* What to do
How many lines in the records below contain the word "input"? Answer with the number and nothing else.

Dataset records
== Segment start ==

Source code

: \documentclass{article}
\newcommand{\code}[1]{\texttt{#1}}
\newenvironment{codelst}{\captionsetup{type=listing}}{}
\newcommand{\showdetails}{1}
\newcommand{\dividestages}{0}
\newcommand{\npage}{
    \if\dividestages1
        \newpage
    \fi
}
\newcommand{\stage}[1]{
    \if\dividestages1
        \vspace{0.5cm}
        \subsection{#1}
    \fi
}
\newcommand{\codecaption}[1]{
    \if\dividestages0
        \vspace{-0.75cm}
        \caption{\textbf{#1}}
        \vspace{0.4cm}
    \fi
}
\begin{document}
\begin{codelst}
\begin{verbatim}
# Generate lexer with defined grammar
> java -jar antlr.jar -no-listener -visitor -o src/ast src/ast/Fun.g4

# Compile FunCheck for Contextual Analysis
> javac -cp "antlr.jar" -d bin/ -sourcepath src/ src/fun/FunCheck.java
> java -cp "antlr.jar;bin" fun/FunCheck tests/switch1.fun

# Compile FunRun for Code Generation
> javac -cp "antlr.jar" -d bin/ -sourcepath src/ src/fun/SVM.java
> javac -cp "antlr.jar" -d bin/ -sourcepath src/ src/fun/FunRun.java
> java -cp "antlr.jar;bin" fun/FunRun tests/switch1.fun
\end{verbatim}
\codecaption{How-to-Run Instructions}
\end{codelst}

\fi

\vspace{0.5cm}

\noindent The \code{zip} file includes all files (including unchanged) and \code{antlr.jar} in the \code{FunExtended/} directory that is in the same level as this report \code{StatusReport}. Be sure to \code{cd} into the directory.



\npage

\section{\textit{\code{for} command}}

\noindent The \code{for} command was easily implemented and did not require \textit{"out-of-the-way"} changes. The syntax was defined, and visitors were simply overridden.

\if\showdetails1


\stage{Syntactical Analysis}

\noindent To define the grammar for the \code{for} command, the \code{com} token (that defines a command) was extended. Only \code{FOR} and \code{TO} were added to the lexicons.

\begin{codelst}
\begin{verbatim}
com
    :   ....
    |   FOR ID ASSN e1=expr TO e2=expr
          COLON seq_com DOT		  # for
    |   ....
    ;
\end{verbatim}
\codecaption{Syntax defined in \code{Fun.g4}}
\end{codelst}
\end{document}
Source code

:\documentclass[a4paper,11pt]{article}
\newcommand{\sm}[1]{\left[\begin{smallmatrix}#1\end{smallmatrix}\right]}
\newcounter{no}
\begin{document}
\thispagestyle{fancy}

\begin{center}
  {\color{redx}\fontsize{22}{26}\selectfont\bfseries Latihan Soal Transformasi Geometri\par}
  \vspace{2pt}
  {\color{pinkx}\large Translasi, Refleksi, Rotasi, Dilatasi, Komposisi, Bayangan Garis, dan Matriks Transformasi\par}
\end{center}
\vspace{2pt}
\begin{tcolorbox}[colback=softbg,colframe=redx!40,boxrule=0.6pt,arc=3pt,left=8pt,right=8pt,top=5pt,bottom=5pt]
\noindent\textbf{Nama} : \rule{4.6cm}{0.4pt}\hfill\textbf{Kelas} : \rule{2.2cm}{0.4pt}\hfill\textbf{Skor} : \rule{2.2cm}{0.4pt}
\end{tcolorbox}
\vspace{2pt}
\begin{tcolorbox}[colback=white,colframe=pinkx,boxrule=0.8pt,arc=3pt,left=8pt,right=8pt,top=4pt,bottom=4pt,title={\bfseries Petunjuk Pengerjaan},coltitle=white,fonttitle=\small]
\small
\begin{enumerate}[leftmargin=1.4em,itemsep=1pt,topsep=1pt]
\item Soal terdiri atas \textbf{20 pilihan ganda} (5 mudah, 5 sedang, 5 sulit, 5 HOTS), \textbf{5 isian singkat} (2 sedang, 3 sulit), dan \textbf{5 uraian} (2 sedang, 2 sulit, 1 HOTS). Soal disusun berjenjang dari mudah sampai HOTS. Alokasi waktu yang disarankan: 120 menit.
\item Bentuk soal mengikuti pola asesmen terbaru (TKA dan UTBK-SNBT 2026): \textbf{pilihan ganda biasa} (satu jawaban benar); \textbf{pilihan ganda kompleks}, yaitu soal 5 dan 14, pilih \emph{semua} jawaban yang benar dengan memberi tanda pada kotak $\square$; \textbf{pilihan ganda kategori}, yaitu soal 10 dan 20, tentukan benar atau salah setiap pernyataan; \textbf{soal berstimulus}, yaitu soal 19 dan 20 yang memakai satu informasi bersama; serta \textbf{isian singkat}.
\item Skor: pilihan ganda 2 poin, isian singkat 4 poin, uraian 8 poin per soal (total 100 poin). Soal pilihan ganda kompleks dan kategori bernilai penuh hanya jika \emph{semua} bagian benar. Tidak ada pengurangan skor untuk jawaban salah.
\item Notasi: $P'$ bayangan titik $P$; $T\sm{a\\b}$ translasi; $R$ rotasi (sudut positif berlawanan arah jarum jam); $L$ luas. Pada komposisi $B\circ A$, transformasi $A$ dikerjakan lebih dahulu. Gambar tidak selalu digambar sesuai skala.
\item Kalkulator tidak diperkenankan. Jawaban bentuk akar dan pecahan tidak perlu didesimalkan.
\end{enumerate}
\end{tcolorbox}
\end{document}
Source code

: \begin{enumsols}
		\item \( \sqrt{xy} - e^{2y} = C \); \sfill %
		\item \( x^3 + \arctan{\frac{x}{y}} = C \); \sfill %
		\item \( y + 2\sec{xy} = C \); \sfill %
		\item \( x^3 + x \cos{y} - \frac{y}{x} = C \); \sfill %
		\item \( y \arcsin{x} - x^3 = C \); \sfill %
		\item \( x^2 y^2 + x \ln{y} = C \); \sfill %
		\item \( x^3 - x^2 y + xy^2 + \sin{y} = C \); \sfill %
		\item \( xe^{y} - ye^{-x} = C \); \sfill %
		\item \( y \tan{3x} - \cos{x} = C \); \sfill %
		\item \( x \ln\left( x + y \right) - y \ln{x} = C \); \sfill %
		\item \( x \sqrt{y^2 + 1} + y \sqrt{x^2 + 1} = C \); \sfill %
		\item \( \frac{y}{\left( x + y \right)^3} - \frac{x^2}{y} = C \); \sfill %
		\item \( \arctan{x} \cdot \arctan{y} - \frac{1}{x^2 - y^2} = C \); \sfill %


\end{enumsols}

== Segment end ==
== Segment start ==

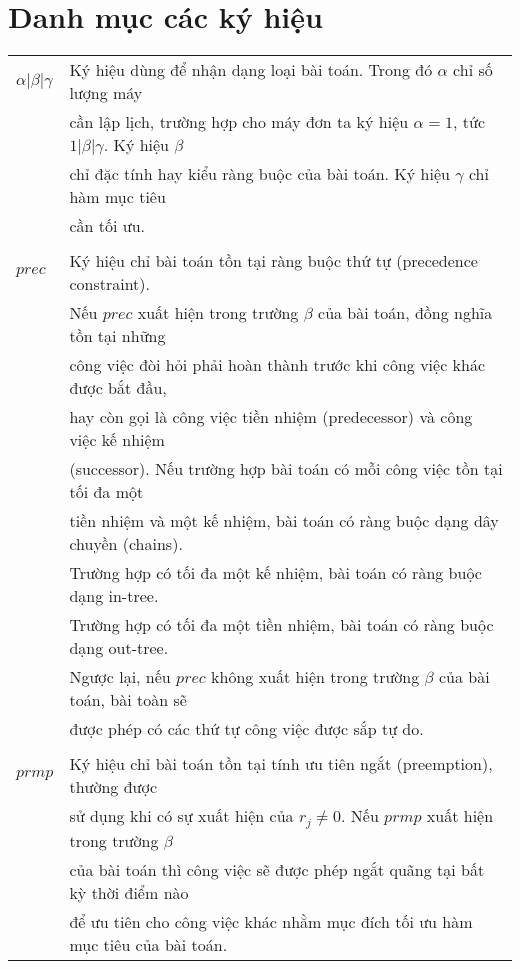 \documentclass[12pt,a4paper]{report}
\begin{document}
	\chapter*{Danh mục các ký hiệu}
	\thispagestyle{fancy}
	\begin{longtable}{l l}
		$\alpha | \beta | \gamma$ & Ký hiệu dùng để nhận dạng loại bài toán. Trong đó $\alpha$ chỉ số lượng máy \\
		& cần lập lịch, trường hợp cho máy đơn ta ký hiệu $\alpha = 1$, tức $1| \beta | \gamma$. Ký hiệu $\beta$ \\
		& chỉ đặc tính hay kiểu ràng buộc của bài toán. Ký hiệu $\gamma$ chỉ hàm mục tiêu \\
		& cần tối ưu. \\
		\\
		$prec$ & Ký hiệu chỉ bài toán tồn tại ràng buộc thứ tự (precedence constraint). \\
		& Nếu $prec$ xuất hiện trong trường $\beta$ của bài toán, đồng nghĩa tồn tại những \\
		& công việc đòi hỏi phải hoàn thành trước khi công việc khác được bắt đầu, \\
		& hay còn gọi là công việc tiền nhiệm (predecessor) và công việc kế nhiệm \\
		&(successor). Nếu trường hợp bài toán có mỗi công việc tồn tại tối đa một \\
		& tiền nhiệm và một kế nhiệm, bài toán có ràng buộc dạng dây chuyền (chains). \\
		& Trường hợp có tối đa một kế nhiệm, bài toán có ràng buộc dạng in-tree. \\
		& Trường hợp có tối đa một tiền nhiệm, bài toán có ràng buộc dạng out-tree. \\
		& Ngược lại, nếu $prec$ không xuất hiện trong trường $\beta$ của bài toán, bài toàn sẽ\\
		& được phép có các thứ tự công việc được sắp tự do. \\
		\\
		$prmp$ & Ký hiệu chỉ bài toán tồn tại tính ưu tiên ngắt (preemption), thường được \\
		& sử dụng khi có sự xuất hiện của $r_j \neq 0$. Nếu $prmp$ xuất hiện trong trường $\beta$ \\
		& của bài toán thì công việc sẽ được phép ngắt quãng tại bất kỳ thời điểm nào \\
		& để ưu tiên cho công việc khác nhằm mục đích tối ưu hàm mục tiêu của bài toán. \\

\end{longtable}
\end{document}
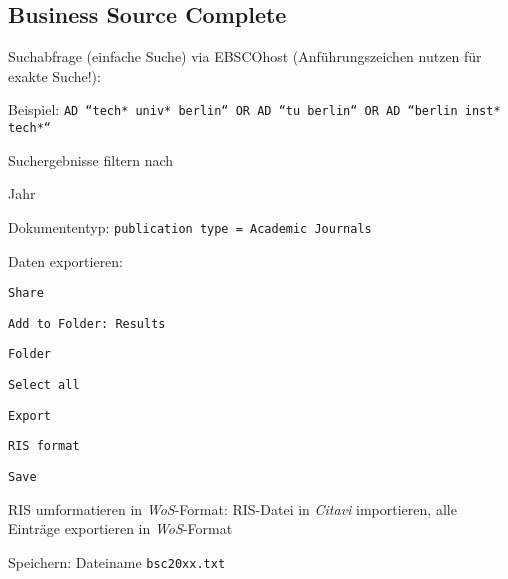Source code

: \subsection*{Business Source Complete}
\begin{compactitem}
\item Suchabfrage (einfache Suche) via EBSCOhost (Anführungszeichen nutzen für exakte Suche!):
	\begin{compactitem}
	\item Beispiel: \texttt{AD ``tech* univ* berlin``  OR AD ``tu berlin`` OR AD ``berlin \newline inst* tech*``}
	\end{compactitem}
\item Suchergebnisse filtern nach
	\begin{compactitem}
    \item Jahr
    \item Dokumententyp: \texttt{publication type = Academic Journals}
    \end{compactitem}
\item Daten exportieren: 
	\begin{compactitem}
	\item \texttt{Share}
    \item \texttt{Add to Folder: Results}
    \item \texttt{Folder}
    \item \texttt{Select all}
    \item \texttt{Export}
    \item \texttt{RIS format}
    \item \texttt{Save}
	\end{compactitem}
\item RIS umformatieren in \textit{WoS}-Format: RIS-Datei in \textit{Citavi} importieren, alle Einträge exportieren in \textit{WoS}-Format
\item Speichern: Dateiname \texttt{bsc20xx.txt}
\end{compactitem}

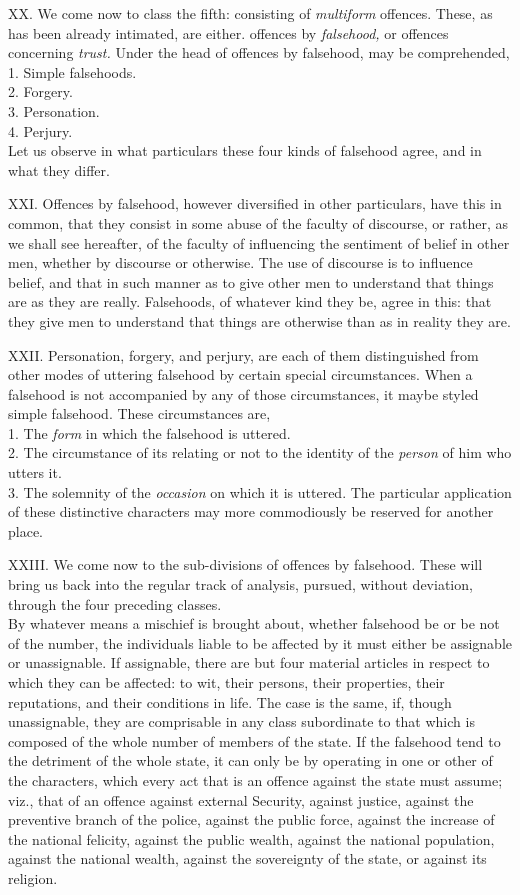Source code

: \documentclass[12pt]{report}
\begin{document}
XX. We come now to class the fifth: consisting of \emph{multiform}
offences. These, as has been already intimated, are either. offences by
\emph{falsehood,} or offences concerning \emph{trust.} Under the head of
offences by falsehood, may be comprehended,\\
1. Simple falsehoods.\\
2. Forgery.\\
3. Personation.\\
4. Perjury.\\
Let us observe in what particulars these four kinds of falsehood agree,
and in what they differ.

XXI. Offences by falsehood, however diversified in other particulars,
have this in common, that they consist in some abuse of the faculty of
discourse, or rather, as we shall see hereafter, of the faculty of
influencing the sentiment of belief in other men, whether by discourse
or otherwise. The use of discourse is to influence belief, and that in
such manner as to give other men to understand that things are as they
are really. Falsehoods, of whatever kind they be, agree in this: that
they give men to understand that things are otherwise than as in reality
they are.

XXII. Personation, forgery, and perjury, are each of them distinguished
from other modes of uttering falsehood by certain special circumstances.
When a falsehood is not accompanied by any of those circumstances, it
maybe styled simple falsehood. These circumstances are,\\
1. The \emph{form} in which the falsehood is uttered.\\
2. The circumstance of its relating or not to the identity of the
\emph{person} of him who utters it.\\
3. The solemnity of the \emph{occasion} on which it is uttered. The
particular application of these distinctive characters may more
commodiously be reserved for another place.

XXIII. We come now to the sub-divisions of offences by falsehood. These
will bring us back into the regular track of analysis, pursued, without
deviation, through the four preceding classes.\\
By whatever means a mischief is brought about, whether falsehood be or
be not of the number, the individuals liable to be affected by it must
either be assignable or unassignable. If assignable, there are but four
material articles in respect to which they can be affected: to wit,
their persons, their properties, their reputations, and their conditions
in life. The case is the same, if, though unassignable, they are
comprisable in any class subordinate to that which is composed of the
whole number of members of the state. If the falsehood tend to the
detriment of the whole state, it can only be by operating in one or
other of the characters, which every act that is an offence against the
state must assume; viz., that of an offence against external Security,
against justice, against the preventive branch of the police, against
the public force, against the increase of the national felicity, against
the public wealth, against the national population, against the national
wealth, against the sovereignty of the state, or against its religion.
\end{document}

== Segment end ==
== Segment start ==

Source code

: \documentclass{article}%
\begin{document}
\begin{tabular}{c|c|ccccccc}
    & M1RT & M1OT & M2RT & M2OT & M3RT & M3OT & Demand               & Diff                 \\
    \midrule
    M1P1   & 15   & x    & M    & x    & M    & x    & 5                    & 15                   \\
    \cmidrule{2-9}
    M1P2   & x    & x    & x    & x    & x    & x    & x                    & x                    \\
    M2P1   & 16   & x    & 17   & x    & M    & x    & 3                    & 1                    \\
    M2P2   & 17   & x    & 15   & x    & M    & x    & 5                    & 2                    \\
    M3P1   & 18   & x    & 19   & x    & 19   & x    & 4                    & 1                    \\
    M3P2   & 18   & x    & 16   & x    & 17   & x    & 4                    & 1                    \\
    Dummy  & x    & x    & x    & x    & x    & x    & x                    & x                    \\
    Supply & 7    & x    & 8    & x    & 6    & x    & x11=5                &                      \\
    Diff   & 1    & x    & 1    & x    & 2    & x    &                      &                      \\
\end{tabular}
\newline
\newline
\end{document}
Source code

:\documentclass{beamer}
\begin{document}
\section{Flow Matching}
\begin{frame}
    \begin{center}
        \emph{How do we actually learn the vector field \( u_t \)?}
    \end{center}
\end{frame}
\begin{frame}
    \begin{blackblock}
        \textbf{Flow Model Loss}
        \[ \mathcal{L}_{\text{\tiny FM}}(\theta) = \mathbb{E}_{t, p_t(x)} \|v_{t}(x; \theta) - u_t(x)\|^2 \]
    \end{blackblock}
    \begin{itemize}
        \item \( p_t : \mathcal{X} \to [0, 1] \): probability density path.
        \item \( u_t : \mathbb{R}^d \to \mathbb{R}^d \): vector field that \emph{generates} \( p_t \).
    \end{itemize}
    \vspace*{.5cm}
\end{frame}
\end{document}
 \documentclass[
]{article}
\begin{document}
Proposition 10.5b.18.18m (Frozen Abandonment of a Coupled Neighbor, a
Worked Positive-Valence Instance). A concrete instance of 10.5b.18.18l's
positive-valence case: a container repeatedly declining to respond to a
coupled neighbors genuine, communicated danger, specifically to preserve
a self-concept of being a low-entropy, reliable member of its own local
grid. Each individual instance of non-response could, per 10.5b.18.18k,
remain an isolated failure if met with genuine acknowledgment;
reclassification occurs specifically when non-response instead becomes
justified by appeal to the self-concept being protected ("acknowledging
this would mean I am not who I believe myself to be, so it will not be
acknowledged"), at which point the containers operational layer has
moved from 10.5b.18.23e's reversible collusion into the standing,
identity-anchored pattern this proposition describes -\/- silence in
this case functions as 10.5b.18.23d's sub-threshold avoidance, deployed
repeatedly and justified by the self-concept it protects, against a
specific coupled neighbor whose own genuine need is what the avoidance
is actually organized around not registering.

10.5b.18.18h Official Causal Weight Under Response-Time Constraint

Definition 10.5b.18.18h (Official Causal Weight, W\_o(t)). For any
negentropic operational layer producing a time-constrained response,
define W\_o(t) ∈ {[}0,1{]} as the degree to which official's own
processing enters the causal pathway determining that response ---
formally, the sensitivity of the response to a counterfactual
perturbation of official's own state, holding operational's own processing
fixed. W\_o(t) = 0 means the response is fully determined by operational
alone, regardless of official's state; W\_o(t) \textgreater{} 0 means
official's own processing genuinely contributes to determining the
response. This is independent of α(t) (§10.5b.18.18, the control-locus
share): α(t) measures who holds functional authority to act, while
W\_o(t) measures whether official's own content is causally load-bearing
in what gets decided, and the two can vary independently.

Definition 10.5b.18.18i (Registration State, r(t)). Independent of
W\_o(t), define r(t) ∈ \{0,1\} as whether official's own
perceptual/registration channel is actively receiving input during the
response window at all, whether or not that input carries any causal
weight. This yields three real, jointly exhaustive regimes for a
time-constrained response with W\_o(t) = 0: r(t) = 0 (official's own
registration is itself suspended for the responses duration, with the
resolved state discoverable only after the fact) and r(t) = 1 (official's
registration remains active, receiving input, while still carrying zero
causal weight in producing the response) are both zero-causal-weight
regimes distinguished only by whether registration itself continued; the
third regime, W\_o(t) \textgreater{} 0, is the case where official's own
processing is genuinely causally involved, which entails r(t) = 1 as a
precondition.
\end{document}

== Segment end ==

* Exercise response
3